- Cover art by Tadanori Yokoo

Studio album by Loudness
- Released: June 10, 1992
- Studio: Music Inn Yamanakako Studio, Yamanakako, Yamanashi, Japan, Studio 900, New York City, United States, Warner Music Japan Studios, Tokyo, Japan
- Genre: Heavy metal, speed metal, groove metal
- Length: 46:57
- Label: Warner Music Japan
- Producer: Akira Takasaki, Jody Gray (vocal production)

Loudness chronology
| On the Prowl (1991) | Loudness (1992) | Once and for All (1993) |

= Loudness (album) =

1992 album by Loudness

Loudness is the tenth studio album by Japanese band Loudness. It was released in 1992 only in Japan, after the band had terminated the recording contracts with US labels. Original bass player Masayoshi Yamashita was replaced with former X Japan bassist Taiji Sawada and the American vocalist Mike Vescera with former Ezo singer Masaki Yamada.

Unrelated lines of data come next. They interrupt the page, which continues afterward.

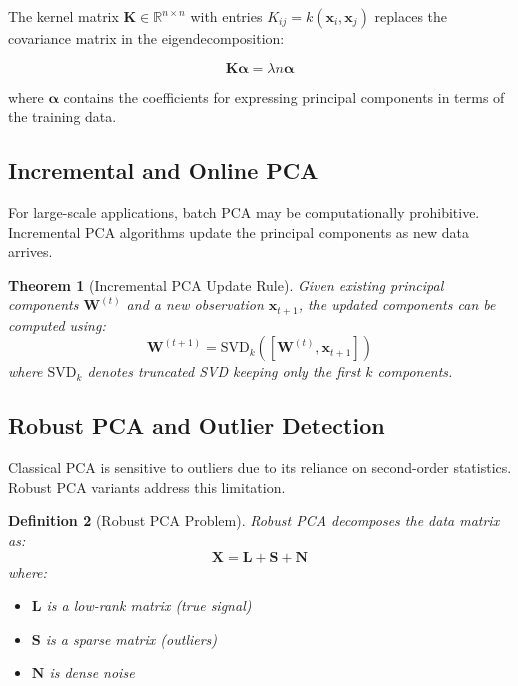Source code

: \documentclass[12pt]{article}
\renewcommand{\vec}[1]{\mathbf{#1}}
\newtheorem{theorem}{Theorem}[section]
\newtheorem{definition}[theorem]{Definition}
\begin{document}
The kernel matrix $\vec{K} \in \mathbb{R}^{n \times n}$ with entries $K_{ij} = k(\vec{x}_i, \vec{x}_j)$ replaces the covariance matrix in the eigendecomposition:

\begin{equation}
    \vec{K}\vec{\alpha} = \lambda n \vec{\alpha}
\end{equation}

where $\vec{\alpha}$ contains the coefficients for expressing principal components in terms of the training data.

\subsection{Incremental and Online PCA}

For large-scale applications, batch PCA may be computationally prohibitive. Incremental PCA algorithms update the principal components as new data arrives.

\begin{theorem}[Incremental PCA Update Rule]
    Given existing principal components $\vec{W}^{(t)}$ and a new observation $\vec{x}_{t+1}$, the updated components can be computed using:
    \begin{equation}
        \vec{W}^{(t+1)} = \text{SVD}_k\left([\vec{W}^{(t)}, \vec{x}_{t+1}]\right)
    \end{equation}
    where $\text{SVD}_k$ denotes truncated SVD keeping only the first $k$ components.
\end{theorem}

\subsection{Robust PCA and Outlier Detection}

Classical PCA is sensitive to outliers due to its reliance on second-order statistics. Robust PCA variants address this limitation.

\begin{definition}[Robust PCA Problem]
    Robust PCA decomposes the data matrix as:
    \begin{equation}
        \vec{X} = \vec{L} + \vec{S} + \vec{N}
    \end{equation}
    where:
    \begin{itemize}[noitemsep]
        \item $\vec{L}$ is a low-rank matrix (true signal)
        \item $\vec{S}$ is a sparse matrix (outliers)
        \item $\vec{N}$ is dense noise
    \end{itemize}
\end{definition}
\end{document}

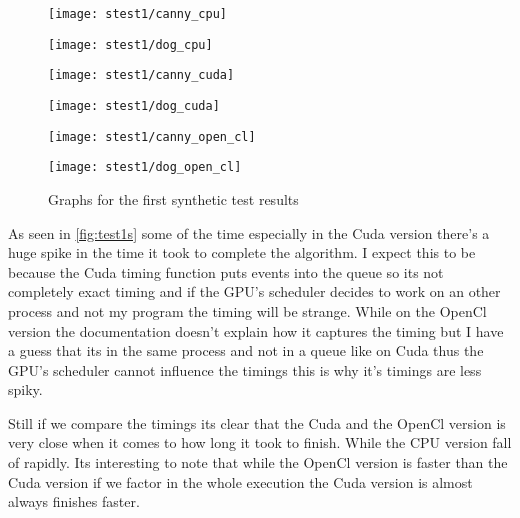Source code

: \begin{figure}[H]
\centering
\begin{minipage}[t]{.49\textwidth}
\centering
\texttt{[image: stest1/canny\_cpu]}
\end{minipage}
\begin{minipage}[t]{.49\textwidth}
\centering
\texttt{[image: stest1/dog\_cpu]}
\end{minipage}
\begin{minipage}[t]{.49\textwidth}
\centering
\texttt{[image: stest1/canny\_cuda]}
\end{minipage}
\begin{minipage}[t]{.49\textwidth}
\centering
\texttt{[image: stest1/dog\_cuda]}
\end{minipage}
\begin{minipage}[t]{.49\textwidth}
\centering
\texttt{[image: stest1/canny\_open\_cl]}
\end{minipage}
\begin{minipage}[t]{.49\textwidth}
\centering
\texttt{[image: stest1/dog\_open\_cl]}
\end{minipage}
\caption{Graphs for the first synthetic test results}
\label{fig:test1s}
\end{figure}

As seen in \autoref{fig:test1s} some of the time especially in the Cuda version there's a huge spike in the time it took to complete the algorithm. I expect this to be because the Cuda timing function puts events into the queue so its not completely exact timing and if the \ac{GPU}'s scheduler decides to work on an other process and not my program the timing will be strange. While on the OpenCl version the documentation doesn't explain how it captures the timing but I have a guess that its in the same process and not in a queue like on Cuda thus the \ac{GPU}'s scheduler cannot influence the timings this is why it's timings are less spiky. 

Still if we compare the timings its clear that the Cuda and the OpenCl version is very close when it comes to how long it took to finish. While the \ac{CPU} version fall of rapidly. Its interesting to note that while the OpenCl version is faster than the Cuda version if we factor in the whole execution the Cuda version is almost always finishes faster.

The sound of this album is much more aggressive and the rhythms much faster than the preceding offerings from the band. This fact has been interpreted as a reaction by composer and producer Takasaki to the many compromises he had to accept by US managers and producers to remain in the record market in the United States. Also, the music has a much more groove metal sound to it overall, whereas their previous output from the late 80's had a very glam-oriented melodic sound to it.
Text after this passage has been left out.